PORTS USED: Predict Probability in Decision Trees

Hello,

I installed the bike buyer example and i am learning the DMX language. Now i wrote the following query (using MS decision trees):

SELECT
T.[Last Name],
[Bike Buyer],
PredictProbability(Predict([Bike Buyer])) AS [Probability]
From
[v Target Mail]
PREDICTION JOIN
OPENQUERY
(....... And so on..)

Now the result is surprising to me.

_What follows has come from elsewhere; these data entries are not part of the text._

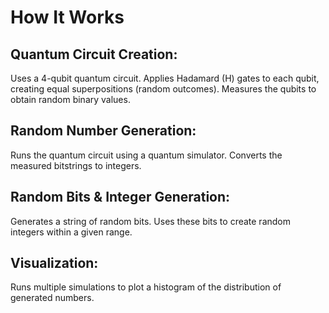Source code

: # How It Works

## Quantum Circuit Creation:

Uses a 4-qubit quantum circuit.
Applies Hadamard (H) gates to each qubit, creating equal superpositions (random outcomes).
Measures the qubits to obtain random binary values.

## Random Number Generation:

Runs the quantum circuit using a quantum simulator.
Converts the measured bitstrings to integers.

## Random Bits & Integer Generation:

Generates a string of random bits.
Uses these bits to create random integers within a given range.

## Visualization:

Runs multiple simulations to plot a histogram of the distribution of generated numbers.
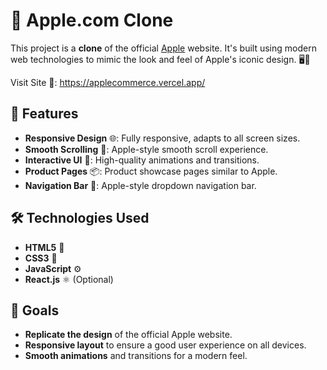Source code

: # 🍎 Apple.com Clone

This project is a **clone** of the official [Apple](https://www.apple.com) website. It's built using modern web technologies to mimic the look and feel of Apple's iconic design. 🖥️📱

Visit Site 🔗: https://applecommerce.vercel.app/
## 🚀 Features

- **Responsive Design** 🌐: Fully responsive, adapts to all screen sizes.
- **Smooth Scrolling** 📜: Apple-style smooth scroll experience.
- **Interactive UI** 🎨: High-quality animations and transitions.
- **Product Pages** 📦: Product showcase pages similar to Apple.
- **Navigation Bar** 🧭: Apple-style dropdown navigation bar.

## 🛠️ Technologies Used

- **HTML5** 📝
- **CSS3** 🎨
- **JavaScript** ⚙️
- **React.js** ⚛️ (Optional)

## 🎯 Goals

- **Replicate the design** of the official Apple website.
- **Responsive layout** to ensure a good user experience on all devices.
- **Smooth animations** and transitions for a modern feel.
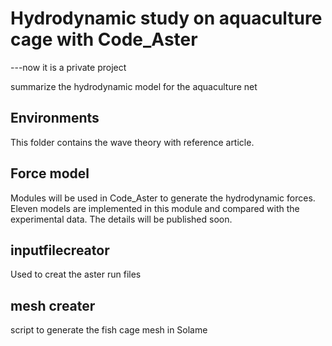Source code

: # Hydrodynamic study on aquaculture cage with Code_Aster
---now it is a private project

summarize the hydrodynamic model for the aquaculture net
## Environments 
This folder contains the wave theory with reference article.

## Force model
Modules will be used in Code_Aster to generate the hydrodynamic forces.
Eleven models are implemented in this module and compared with the experimental data.
The details will be published soon.

## inputfilecreator
Used to creat the aster run files

## mesh creater
script to generate the fish cage mesh in Solame 
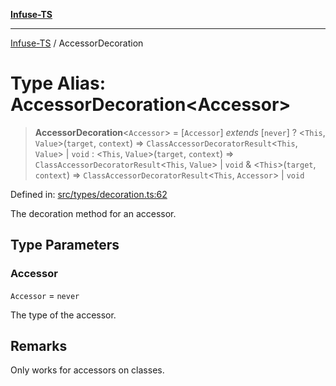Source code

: [**Infuse-TS**](../README.md)

***

[Infuse-TS](../README.md) / AccessorDecoration

# Type Alias: AccessorDecoration\<Accessor\>

> **AccessorDecoration**\<`Accessor`\> = \[`Accessor`\] *extends* \[`never`\] ? \<`This`, `Value`\>(`target`, `context`) => `ClassAccessorDecoratorResult`\<`This`, `Value`\> \| `void` : \<`This`, `Value`\>(`target`, `context`) => `ClassAccessorDecoratorResult`\<`This`, `Value`\> \| `void` & \<`This`\>(`target`, `context`) => `ClassAccessorDecoratorResult`\<`This`, `Accessor`\> \| `void`

Defined in: [src/types/decoration.ts:62](https://github.com/D-Kay6/Infuse-TS/blob/2b827980e37dbd9518746d6b95150b5d8563c940/src/types/decoration.ts#L62)

The decoration method for an accessor.

## Type Parameters

### Accessor

`Accessor` = `never`

The type of the accessor.

## Remarks

Only works for accessors on classes.
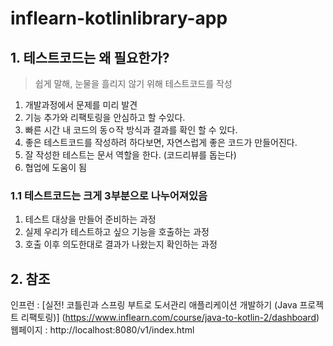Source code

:# inflearn-kotlinlibrary-app


## 1. 테스트코드는 왜 필요한가?
> 쉽게 말해, 눈물을 흘리지 않기 위해 테스트코드를 작성
1. 개발과정에서 문제를 미리 발견
2. 기능 추가와 리팩토링을 안심하고 할 수있다.
3. 빠른 시간 내 코드의 동ㅇ작 방식과 결과를 확인 할 수 있다.
4. 좋은 테스트코드를 작성하려 하다보면, 자연스럽게 좋은 코드가 만들어진다.
5. 잘 작성한 테스트는 문서 역할을 한다. (코드리뷰를 돕는다)
6. 협업에 도움이 됨

### 1.1 테스트코드는 크게 3부분으로 나누어져있음
1. 테스트 대상을 만들어 준비하는 과정
2. 실제 우리가 테스트하고 싶으 기능을 호출하는 과정
3. 호출 이후 의도한대로 결과가 나왔는지 확인하는 과정

## 2. 참조
인프런 : [실전! 코틀린과 스프링 부트로 도서관리 애플리케이션 개발하기 (Java 프로젝트 리팩토링)] (https://www.inflearn.com/course/java-to-kotlin-2/dashboard)
웹페이지 : http://localhost:8080/v1/index.html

In the resulttabel all the probabilities are equal.

Bike Buyer Probability
1 0.99994590500919611
0 0.99994590500919611
0 0.99994590500919611
0 0.99994590500919611
0 0.99994590500919611
1 0.99994590500919611

and so on.

Now i am wondering what predictProbability means. I thought that PredictProbability meant the probability that the prediction is correct. Now all the probabilities are the same and the input is different. Can somebody tell me what PredictProbability means or am I using it wrong?

Thanx in advance,

Joris Valkonet

This is an interesting query - I would write it as "PredictProbability([Bike Buyer])" however, the syntax is semantically the same. Another thing to try is PredictNodeId([Bike Buyer]) to see exactly the node used for the prediction and then check that node to see the distribution.

It's possible that PredictProbability(Predict([Bike Buyer])) is exposing a bug and you should use the simpler syntax above.

HTH

-Jamie

|||

Thank you for your reply.
I modified my query to PredictProbability([bike buyer]) and this made no difference. The result is the same.

Then I checked the PredictNodeId([Bike Buyer]) and this is the result:

FirstName

LastName

bike buyer

Expression

Abby

Malhotra

000000003

Abby

Prasad

000000003

Abby

Rodriguez

000000003

Abby

Srini

000000003

Abigail

Brown

000000003

Abigail

Bryant

000000003

Abigail

Davis

000000003

Abigail

Flores

000000003

Now the nodeId is the rootnode of the tree and the probability of the root node is indeed the value 0.99994590500919611. So if I understand this correct, the rootnode of the decision tree is used for all probability predictions. Is this correct?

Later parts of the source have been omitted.